__EXERCISE INSTRUCTIONS__. Start at the top of the records and, please, print each line exactly through the line that contains "Additionally, Polyakov et", leaving out all pictures.

◆ ◆ ◆

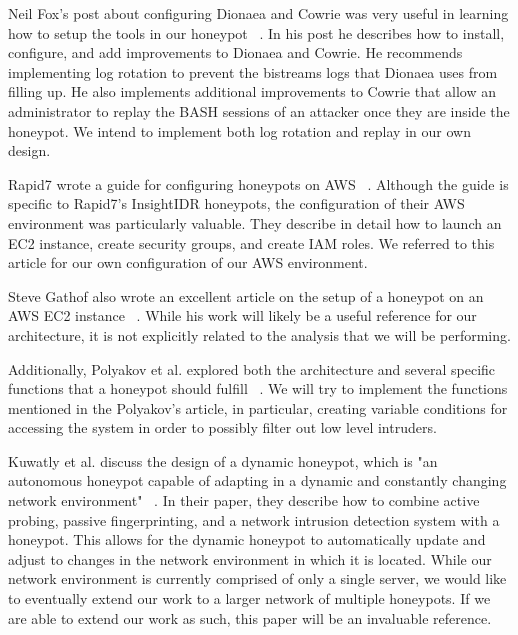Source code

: %
Neil Fox's post about configuring Dionaea and Cowrie was very useful in learning how to setup the tools in our honeypot ~\cite{Fox}. In his post he describes how to install, configure, and add improvements to Dionaea and Cowrie. He recommends implementing log rotation to prevent the bistreams logs that Dionaea uses from filling up. He also implements additional improvements to Cowrie that allow an administrator to replay the BASH sessions of an attacker once they are inside the honeypot. We intend to implement both log rotation and replay in our own design.

Rapid7 wrote a guide for configuring honeypots on AWS ~\cite{Rapid7}. Although the guide is specific to Rapid7's InsightIDR honeypots, the configuration of their AWS environment was particularly valuable. They describe in detail how to launch an EC2 instance, create security groups, and create IAM roles. We referred to this article for our own configuration of our AWS environment. 

Steve Gathof also wrote an excellent article on the setup of a honeypot on an AWS EC2 instance ~\cite{Gathof}. While his work will likely be a useful reference for our architecture, it is not explicitly related to the analysis that we will be performing. 

Additionally, Polyakov et al. explored both the architecture and several specific functions that a honeypot should fulfill ~\cite{Polyakov2018ArchitectureOT}. We will try to implement the functions mentioned in the Polyakov's article, in particular, creating variable conditions for accessing the system in order to possibly filter out low level intruders.

Kuwatly et al. discuss the design of a dynamic honeypot, which is "an autonomous honeypot capable of adapting in a dynamic and constantly changing network environment" ~\cite{Dynamic}. In their paper, they describe how to combine active probing, passive fingerprinting, and a network intrusion detection system with a honeypot. This allows for the dynamic honeypot to automatically update and adjust to changes in the network environment in which it is located. While our network environment  is currently comprised of only a single server, we would like to eventually extend our work to a larger network of multiple honeypots. If we are able to extend our work as such, this paper will be an invaluable reference. 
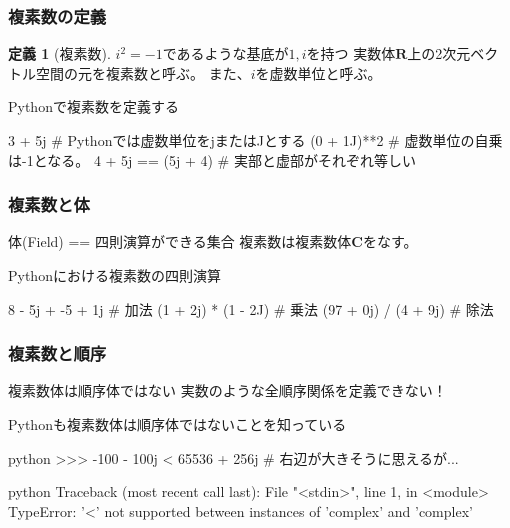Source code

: \documentclass[dvipdfmx,11pt,notheorems]{beamer}
\theoremstyle{definition}
\newtheorem{definition}{定義}
\begin{document}
\begin{frame}[fragile]\frametitle{複素数の定義}

\begin{definition}[複素数]
$i^{2}=-1$であるような基底が$1, i$を持つ
実数体$\mathbf{R}$上の2次元ベクトル空間の元を複素数と呼ぶ。
また、$i$を虚数単位と呼ぶ。
\end{definition}

\begin{exampleblock}{Pythonで複素数を定義する}
\begin{pyconsole}
3 + 5j # Pythonでは虚数単位をjまたはJとする
(0 + 1J)**2 # 虚数単位の自乗は-1となる。
4 + 5j == (5j + 4) # 実部と虚部がそれぞれ等しい
\end{pyconsole}
\end{exampleblock}

\end{frame}

\begin{frame}[fragile]\frametitle{複素数と体}

\begin{block}{体(Field) == 四則演算ができる集合}
複素数は複素数体$\mathbf{C}$をなす。
\end{block}

\begin{exampleblock}{Pythonにおける複素数の四則演算}
\begin{pyconsole}
8 - 5j + -5 + 1j # 加法
(1 + 2j) * (1 - 2J) # 乗法
(97 + 0j) / (4 + 9j) # 除法
\end{pyconsole}
\end{exampleblock}

\end{frame}

\begin{frame}[fragile]\frametitle{複素数と順序}
\begin{block}{複素数体は順序体ではない}
実数のような全順序関係を定義できない！
\end{block}

\begin{exampleblock}{Pythonも複素数体は順序体ではないことを知っている}
\begin{pygments}{python}
>>> -100 - 100j < 65536 + 256j # 右辺が大きそうに思えるが...
\end{pygments}
\begin{pygments}{python}
Traceback (most recent call last):
  File "<stdin>", line 1, in <module>
TypeError: '<' not supported between 
instances of 'complex' and 'complex'
\end{pygments}
\end{exampleblock}
\end{frame}
\end{document}
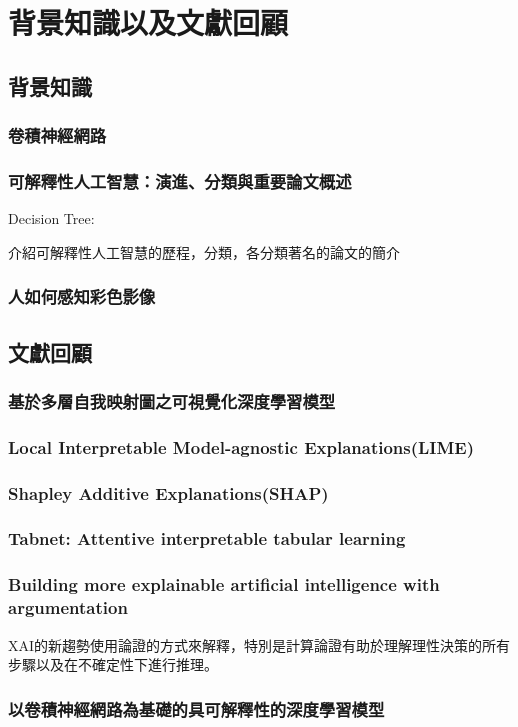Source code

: \documentclass[class=NCU_thesis, crop=false]{standalone}
\begin{document}
\chapter{背景知識以及文獻回顧}
\section{背景知識}
\subsection{卷積神經網路}


\subsection{可解釋性人工智慧：演進、分類與重要論文概述}
Decision Tree:
\cite{rokach2016decision}
\cite{grinsztajn2022treebased}

介紹可解釋性人工智慧的歷程，分類，各分類著名的論文的簡介

\subsection{人如何感知彩色影像}


\section{文獻回顧}
\subsection{基於多層自我映射圖之可視覺化深度學習模型}

\subsection{Local Interpretable Model-agnostic Explanations(LIME)} 
\subsection{Shapley Additive Explanations(SHAP)}

\subsection{Tabnet: Attentive interpretable tabular learning}
\subsection{Building more explainable artificial intelligence with argumentation}
XAI的新趨勢使用論證的方式來解釋，特別是計算論證有助於理解理性決策的所有步驟以及在不確定性下進行推理。 \cite{LONGO2024102301}

\subsection{以卷積神經網路為基礎的具可解釋性的深度學習模型}
\end{document}
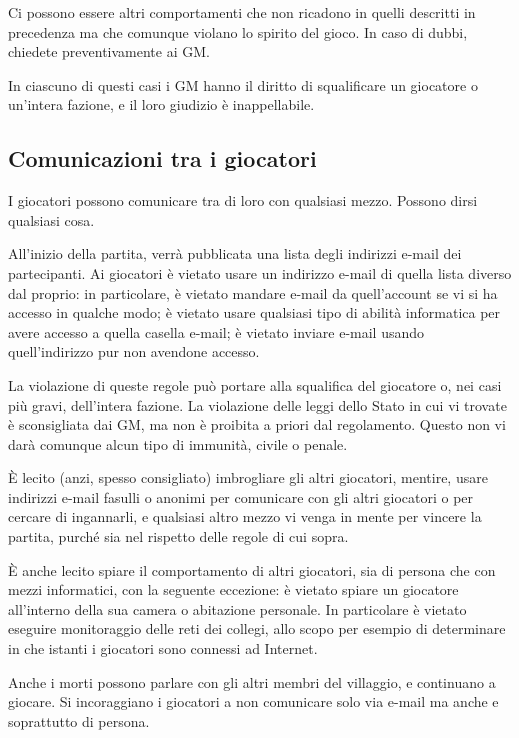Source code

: \documentclass[a4paper,10pt]{article}
\begin{document}
Ci possono essere altri comportamenti che non ricadono in quelli descritti in precedenza ma che comunque violano lo spirito del gioco. In caso di dubbi, chiedete preventivamente ai GM.

In ciascuno di questi casi i GM hanno il diritto di squalificare un giocatore o un'intera fazione, e il loro giudizio è inappellabile.

\subsection{Comunicazioni tra i giocatori}

I giocatori possono comunicare tra di loro con qualsiasi mezzo. Possono dirsi qualsiasi cosa.

All'inizio della partita, verrà pubblicata una lista degli indirizzi e-mail dei partecipanti. Ai giocatori è vietato usare un indirizzo e-mail di quella lista diverso dal proprio: in particolare, è vietato mandare e-mail da quell'account se vi si ha accesso in qualche modo; è vietato usare qualsiasi tipo di abilità informatica per avere accesso a quella casella e-mail; è vietato inviare e-mail usando quell'indirizzo pur non avendone accesso.

La violazione di queste regole può portare alla squalifica del giocatore o, nei casi più gravi, dell'intera fazione. La violazione delle leggi dello Stato in cui vi trovate è sconsigliata dai GM, ma non è proibita a priori dal regolamento. Questo non vi darà comunque alcun tipo di immunità, civile o penale.

È lecito (anzi, spesso consigliato) imbrogliare gli altri giocatori, mentire, usare indirizzi e-mail fasulli o anonimi per comunicare con gli altri giocatori o per cercare di ingannarli, e qualsiasi altro mezzo vi venga in mente per vincere la partita, purché sia nel rispetto delle regole di cui sopra.

È anche lecito spiare il comportamento di altri giocatori, sia di persona che con mezzi informatici, con la seguente eccezione: è vietato spiare un giocatore all'interno della sua camera o abitazione personale. In particolare è vietato eseguire monitoraggio delle reti dei collegi, allo scopo per esempio di determinare in che istanti i giocatori sono connessi ad Internet.

Anche i morti possono parlare con gli altri membri del villaggio, e continuano a giocare. Si incoraggiano i giocatori a non comunicare solo via e-mail ma anche e soprattutto di persona.
\end{document}
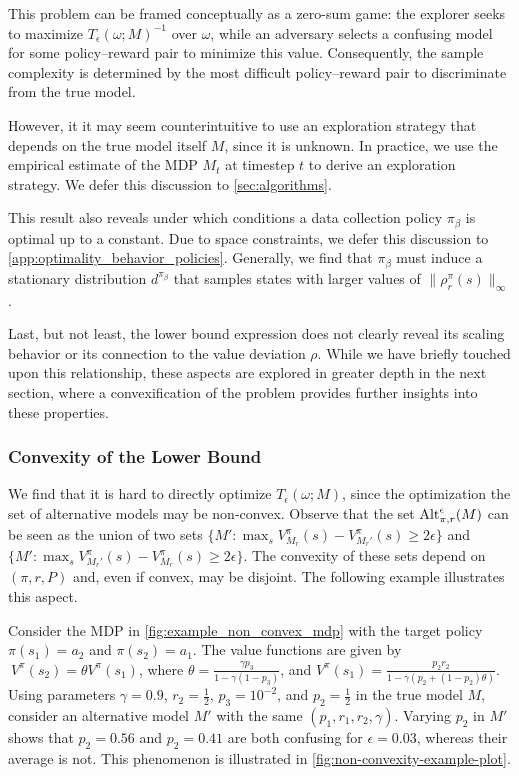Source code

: This problem can be framed conceptually as a zero-sum game:  the explorer seeks to maximize $T_\epsilon(\omega; M)^{-1}$ over $\omega$, while an adversary selects a confusing model for some policy–reward pair to minimize this value. Consequently, the sample complexity is determined by the most difficult policy–reward pair to discriminate from the true model.

 
 However, it it may seem counterintuitive to use an exploration strategy that depends on the true model itself $M$, since it is unknown. In practice,  we use the empirical estimate of the MDP $M_t$ at timestep $t$ to derive an exploration strategy. We defer this discussion to \cref{sec:algorithms}. 

This result also reveals under which conditions a data collection policy \(\pi_\beta\) is optimal  up to a constant. Due to space constraints, we defer this discussion to \cref{app:optimality_behavior_policies}. Generally, we find that \(\pi_\beta\) must induce a stationary distribution \(d^{\pi_\beta}\) that  samples states with larger values of  \(\|\rho_r^\pi(s)\|_\infty\).



Last, but not least, the lower bound expression does not clearly reveal its scaling behavior or its connection to the value deviation \(\rho\). While we have briefly touched upon this relationship, these aspects are explored in greater depth in the next section, where a convexification of the problem provides further insights into these properties. 





\subsubsection{Convexity of the Lower Bound}
We find that it is hard to directly optimize $T_\epsilon(\omega;M)$, since the optimization  the set of alternative models may be non-convex.
Observe  that  the set ${\rm Alt}_{\pi,r}^\epsilon(M)$ can be seen as the union of two sets $\{M': \max_s V_{M_r}^\pi(s) - V_{M_r'}^\pi(s) \geq 2\epsilon\}$ and  $\{M': \max_s  V_{M_r'}^\pi(s) - V_{M_r}^\pi(s) \geq 2\epsilon\}$. The convexity of these sets depend on $(\pi, r, P)$ and, even if convex, may be disjoint. The following example illustrates this aspect.

\begin{example}\label{example:non_convexity}
Consider the MDP in \cref{fig:example_non_convex_mdp} with the target policy \(\pi(s_1) = a_2\) and \(\pi(s_2) = a_1\). The value functions are given by
$\
V^\pi(s_2) = \theta V^\pi(s_1)$, where $\theta = \frac{\gamma p_3}{1 - \gamma(1 - p_3)}$, 
and
$
V^\pi(s_1) = \frac{p_2 r_2}{1 - \gamma(p_2 + (1 - p_2)\theta)}.
$
Using parameters \(\gamma = 0.9\), \(r_2 = \frac{1}{2}\), \(p_3 = 10^{-2}\), and \(p_2 = \frac{1}{2}\) in the true model \(M\), consider an alternative model \(M'\) with the same \((p_1, r_1, r_2, \gamma)\). Varying \(p_2\) in \(M'\) shows that \(p_2 = 0.56\) and \(p_2 = 0.41\) are both confusing for \(\epsilon = 0.03\), whereas their average is not. This phenomenon is illustrated in \cref{fig:non-convexity-example-plot}.
\end{example}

◆ ◆ ◆

__ANSWER SPACE__.
Source code

: %
Neil Fox's post about configuring Dionaea and Cowrie was very useful in learning how to setup the tools in our honeypot ~\cite{Fox}. In his post he describes how to install, configure, and add improvements to Dionaea and Cowrie. He recommends implementing log rotation to prevent the bistreams logs that Dionaea uses from filling up. He also implements additional improvements to Cowrie that allow an administrator to replay the BASH sessions of an attacker once they are inside the honeypot. We intend to implement both log rotation and replay in our own design.

Rapid7 wrote a guide for configuring honeypots on AWS ~\cite{Rapid7}. Although the guide is specific to Rapid7's InsightIDR honeypots, the configuration of their AWS environment was particularly valuable. They describe in detail how to launch an EC2 instance, create security groups, and create IAM roles. We referred to this article for our own configuration of our AWS environment. 

Steve Gathof also wrote an excellent article on the setup of a honeypot on an AWS EC2 instance ~\cite{Gathof}. While his work will likely be a useful reference for our architecture, it is not explicitly related to the analysis that we will be performing. 

Additionally, Polyakov et al. explored both the architecture and several specific functions that a honeypot should fulfill ~\cite{Polyakov2018ArchitectureOT}. We will try to implement the functions mentioned in the Polyakov's article, in particular, creating variable conditions for accessing the system in order to possibly filter out low level intruders.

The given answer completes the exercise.